Joseph Stiglitz is renowned economist and recipient of the Nobel Prize in Economics in 2001. Stiglitz posits that AI can worsen existing inequalities and consolidated power in the hands of a few dominant corporations, ultimately undermining economic

Graph Databases: Revolutionizing Data Management Through Relationships As data expands and its characteristics evolve across various fields, graph databases are emerging as transformative solutions for managing interconnected data. Unlike traditional

Large Language Model (LLM) Routing: Optimizing Performance Through Intelligent Task Distribution The rapidly evolving landscape of LLMs presents a diverse range of models, each with unique strengths and weaknesses. Some excel at creative content gen


Hot AI Tools

Undresser.AI Undress
AI-powered app for creating realistic nude photos

AI Clothes Remover
Online AI tool for removing clothes from photos.

Undress AI Tool
Undress images for free

Clothoff.io
AI clothes remover

AI Hentai Generator
Generate AI Hentai for free.

Hot Article

Hot Tools

Safe Exam Browser
Safe Exam Browser is a secure browser environment for taking online exams securely. This software turns any computer into a secure workstation. It controls access to any utility and prevents students from using unauthorized resources.
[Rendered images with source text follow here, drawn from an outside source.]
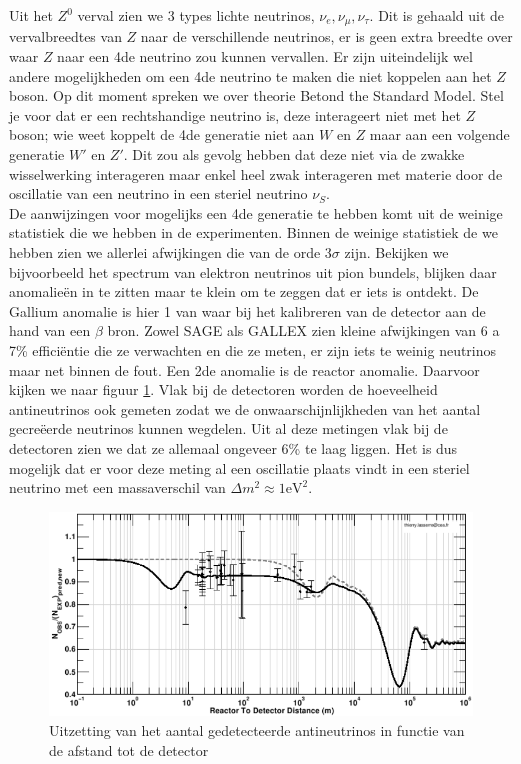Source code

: \documentclass[../main.tex]{subfiles}
\begin{document}
Uit het $Z^0$ verval zien we 3 types lichte neutrinos, $\nu_e,\nu_\mu,\nu_\tau$. Dit is gehaald uit de vervalbreedtes van $Z$ naar de verschillende neutrinos, er is geen extra breedte over waar $Z$ naar een 4de neutrino zou kunnen vervallen. Er zijn uiteindelijk wel andere mogelijkheden om een 4de neutrino te maken die niet koppelen aan het $Z$ boson. Op dit moment spreken we over theorie Betond the Standard Model. Stel je voor dat er een rechtshandige neutrino is, deze interageert niet met het $Z$ boson; wie weet koppelt de 4de generatie niet aan $W$ en $Z$ maar aan een volgende generatie $W'$ en $Z'$. Dit zou als gevolg hebben dat deze niet via de zwakke wisselwerking interageren maar enkel heel zwak interageren met materie door de oscillatie van een neutrino in een steriel neutrino $\nu_S$.\\
De aanwijzingen voor mogelijks een 4de generatie te hebben komt uit de weinige statistiek die we hebben in de experimenten. Binnen de weinige statistiek de we hebben zien we allerlei afwijkingen die van de orde $3\sigma$ zijn. Bekijken we bijvoorbeeld het spectrum van elektron neutrinos uit pion bundels, blijken daar anomalieën in te zitten maar te klein om te zeggen dat er iets is ontdekt. De Gallium anomalie is hier 1 van waar bij het kalibreren van de detector aan de hand van een $\beta$ bron. Zowel SAGE als GALLEX zien kleine afwijkingen van 6 a 7\% efficiëntie die ze verwachten en die ze meten, er zijn iets te weinig neutrinos maar net binnen de fout. Een 2de anomalie is de reactor anomalie. Daarvoor kijken we naar figuur \ref{fig:neutrinos/reactor_anomalie}. Vlak bij de detectoren worden de hoeveelheid antineutrinos ook gemeten zodat we de onwaarschijnlijkheden van het aantal gecreëerde neutrinos kunnen wegdelen. Uit al deze metingen vlak bij de detectoren zien we dat ze allemaal ongeveer 6\% te laag liggen. Het is dus mogelijk dat er voor deze meting al een oscillatie plaats vindt in een steriel neutrino met een massaverschil van $\Delta m^2\approx 1\text{eV}^2$.

\begin{figure}[h]
    \centering
    \includegraphics[width=0.7\linewidth]{neutrinos/reactor_anomalie.png}
    \caption{Uitzetting van het aantal gedetecteerde antineutrinos in functie van de afstand tot de detector}%
    \label{fig:neutrinos/reactor_anomalie}
\end{figure}
\end{document}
EditPlus Chinese cracked version
Small size, syntax highlighting, does not support code prompt function

DVWA
Damn Vulnerable Web App (DVWA) is a PHP/MySQL web application that is very vulnerable. Its main goals are to be an aid for security professionals to test their skills and tools in a legal environment, to help web developers better understand the process of securing web applications, and to help teachers/students teach/learn in a classroom environment Web application security. The goal of DVWA is to practice some of the most common web vulnerabilities through a simple and straightforward interface, with varying degrees of difficulty. Please note that this software

Dreamweaver CS6
Visual web development tools

SAP NetWeaver Server Adapter for Eclipse
Integrate Eclipse with SAP NetWeaver application server.